抱っこひもの中で大泣きして、神社の中でどんな雰囲気だったのか記憶にない。
僕が忘れないようにカレンダーの日曜日に丸をかくと、隣にいた妻が日付けのそばに小さなてるてる坊主と朝顔のイラストを書きそえる。そのちょっとしたしぐさが可愛くて、思わず妻を抱きしめようとしたとき、寝ていたはずの赤ちゃんが急にぐずりはじめた。
「ずいぶんタイミングがいいわね。」
そういって妻が赤ちゃんを抱きかかえると、小さな手の平をひろげて眠そう笑い、妻もつられて笑顔になる姿がやっぱり可愛くて、僕は妻と赤ちゃんを抱きしめた。
週末の日曜日。
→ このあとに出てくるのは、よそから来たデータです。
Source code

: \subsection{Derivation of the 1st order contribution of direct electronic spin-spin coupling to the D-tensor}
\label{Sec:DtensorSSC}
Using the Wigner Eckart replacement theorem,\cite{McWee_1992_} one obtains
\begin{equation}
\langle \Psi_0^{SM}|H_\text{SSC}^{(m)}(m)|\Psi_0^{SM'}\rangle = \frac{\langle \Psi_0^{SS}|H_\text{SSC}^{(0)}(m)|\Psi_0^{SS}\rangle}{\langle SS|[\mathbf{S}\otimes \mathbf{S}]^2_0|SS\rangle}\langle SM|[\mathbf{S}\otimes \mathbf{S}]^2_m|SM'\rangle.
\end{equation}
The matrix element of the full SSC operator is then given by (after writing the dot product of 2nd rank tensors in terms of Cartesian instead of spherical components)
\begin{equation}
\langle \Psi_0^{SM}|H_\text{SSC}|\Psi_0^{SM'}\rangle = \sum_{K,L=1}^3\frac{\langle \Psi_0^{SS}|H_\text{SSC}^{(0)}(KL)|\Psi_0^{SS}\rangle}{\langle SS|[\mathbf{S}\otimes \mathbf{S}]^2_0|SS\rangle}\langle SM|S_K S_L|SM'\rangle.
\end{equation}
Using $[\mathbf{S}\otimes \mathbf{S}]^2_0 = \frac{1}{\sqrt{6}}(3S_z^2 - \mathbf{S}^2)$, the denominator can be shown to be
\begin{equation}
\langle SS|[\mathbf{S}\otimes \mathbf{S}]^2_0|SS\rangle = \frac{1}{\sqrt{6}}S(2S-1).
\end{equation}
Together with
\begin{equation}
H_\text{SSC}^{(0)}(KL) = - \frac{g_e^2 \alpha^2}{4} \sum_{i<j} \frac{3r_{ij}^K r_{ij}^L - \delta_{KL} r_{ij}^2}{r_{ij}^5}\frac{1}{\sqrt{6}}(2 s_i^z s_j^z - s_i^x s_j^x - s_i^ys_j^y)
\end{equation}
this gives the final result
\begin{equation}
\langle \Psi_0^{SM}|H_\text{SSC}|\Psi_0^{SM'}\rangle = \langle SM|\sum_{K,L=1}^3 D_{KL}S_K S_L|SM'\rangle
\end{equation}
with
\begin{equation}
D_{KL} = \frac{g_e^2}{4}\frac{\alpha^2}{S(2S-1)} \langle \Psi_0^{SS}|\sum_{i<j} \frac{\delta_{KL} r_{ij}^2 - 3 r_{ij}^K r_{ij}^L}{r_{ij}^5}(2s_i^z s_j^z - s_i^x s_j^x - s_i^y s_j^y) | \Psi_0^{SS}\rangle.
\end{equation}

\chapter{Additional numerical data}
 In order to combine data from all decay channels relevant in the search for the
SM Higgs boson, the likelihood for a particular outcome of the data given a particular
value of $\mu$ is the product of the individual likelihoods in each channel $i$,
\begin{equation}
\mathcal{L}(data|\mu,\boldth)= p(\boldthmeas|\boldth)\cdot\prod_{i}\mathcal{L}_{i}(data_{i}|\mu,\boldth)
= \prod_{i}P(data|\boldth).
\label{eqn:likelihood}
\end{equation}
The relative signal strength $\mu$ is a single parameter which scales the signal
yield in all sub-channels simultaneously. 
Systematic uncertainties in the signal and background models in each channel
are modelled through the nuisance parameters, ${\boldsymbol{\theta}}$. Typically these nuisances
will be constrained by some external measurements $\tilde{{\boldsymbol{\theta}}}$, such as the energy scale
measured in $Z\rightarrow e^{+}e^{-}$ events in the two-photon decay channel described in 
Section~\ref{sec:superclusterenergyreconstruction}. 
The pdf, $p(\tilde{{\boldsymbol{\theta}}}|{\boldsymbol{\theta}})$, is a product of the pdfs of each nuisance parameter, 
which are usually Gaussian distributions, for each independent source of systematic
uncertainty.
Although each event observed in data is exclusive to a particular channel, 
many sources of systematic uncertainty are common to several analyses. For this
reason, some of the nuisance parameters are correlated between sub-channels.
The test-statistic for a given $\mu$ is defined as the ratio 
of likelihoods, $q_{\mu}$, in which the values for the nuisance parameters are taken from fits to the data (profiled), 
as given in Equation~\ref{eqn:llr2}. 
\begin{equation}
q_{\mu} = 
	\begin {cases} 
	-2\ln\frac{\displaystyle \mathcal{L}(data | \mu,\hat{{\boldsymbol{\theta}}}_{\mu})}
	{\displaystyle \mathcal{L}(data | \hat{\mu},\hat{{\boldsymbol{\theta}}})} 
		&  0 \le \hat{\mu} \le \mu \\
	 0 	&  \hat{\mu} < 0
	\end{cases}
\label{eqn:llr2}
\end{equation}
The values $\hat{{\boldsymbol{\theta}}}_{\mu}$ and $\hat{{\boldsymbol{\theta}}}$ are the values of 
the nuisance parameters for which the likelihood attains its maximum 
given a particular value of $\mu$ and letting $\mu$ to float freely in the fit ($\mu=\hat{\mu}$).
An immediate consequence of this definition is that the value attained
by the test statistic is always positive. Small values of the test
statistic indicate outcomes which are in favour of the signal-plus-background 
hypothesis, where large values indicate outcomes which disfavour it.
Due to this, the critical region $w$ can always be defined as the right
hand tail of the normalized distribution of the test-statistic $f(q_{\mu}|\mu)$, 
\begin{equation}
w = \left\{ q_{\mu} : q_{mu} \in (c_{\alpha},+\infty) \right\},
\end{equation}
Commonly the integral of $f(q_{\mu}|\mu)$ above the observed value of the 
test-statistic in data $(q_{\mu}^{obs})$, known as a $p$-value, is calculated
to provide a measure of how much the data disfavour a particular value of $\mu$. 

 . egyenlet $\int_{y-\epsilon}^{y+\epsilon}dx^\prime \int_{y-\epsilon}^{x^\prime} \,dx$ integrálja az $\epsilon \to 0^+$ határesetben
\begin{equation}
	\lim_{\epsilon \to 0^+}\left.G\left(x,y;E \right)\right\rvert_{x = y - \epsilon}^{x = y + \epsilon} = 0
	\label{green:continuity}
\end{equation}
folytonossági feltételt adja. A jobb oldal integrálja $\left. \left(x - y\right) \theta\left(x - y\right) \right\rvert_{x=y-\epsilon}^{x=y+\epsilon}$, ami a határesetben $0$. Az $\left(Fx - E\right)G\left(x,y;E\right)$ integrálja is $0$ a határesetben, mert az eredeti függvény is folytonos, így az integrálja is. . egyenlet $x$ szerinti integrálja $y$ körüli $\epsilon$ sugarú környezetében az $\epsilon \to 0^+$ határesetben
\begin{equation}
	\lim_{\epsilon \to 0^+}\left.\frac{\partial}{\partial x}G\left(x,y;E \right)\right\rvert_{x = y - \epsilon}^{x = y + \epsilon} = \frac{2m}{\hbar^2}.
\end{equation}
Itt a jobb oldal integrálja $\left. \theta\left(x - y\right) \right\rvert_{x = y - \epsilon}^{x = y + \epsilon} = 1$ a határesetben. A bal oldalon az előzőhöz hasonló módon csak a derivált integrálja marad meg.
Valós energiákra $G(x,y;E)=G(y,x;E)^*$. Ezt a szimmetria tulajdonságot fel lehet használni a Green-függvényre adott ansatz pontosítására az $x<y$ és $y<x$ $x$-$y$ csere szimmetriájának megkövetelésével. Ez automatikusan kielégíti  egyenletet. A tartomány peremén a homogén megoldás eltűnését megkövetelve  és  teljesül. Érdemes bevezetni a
願いは無事に天に届いたようで、朝から雲ひとつない晴天だった。
神社につき受付を済ませると、宮司の後ろを家族で1列になって、本殿へ続く廊下をゆっくりと歩いて拝殿にはいった。
厳粛な雰囲気の中でも、赤ちゃんは妻に抱かれながらスヤスヤと眠っている。
「これから初宮参りの御祈祷を始めさせていただきます」
和太鼓の重たい音と、宮司の低い声が響きわたり、空気がピンとはりつめ、少し背筋がのびた。
僕の真後ろには長男がすわっている。彼の目にはどう見えているのだろうか。
いつか彼も、父親になる日がきっとくる。
父親同士でビールを飲む日がきっとくる。
その日まで、子どもたちを支え続けよう。
もう1度背筋をのばしながら、僕が守るべき命がまた1つ増えたのだということを改めて実感した。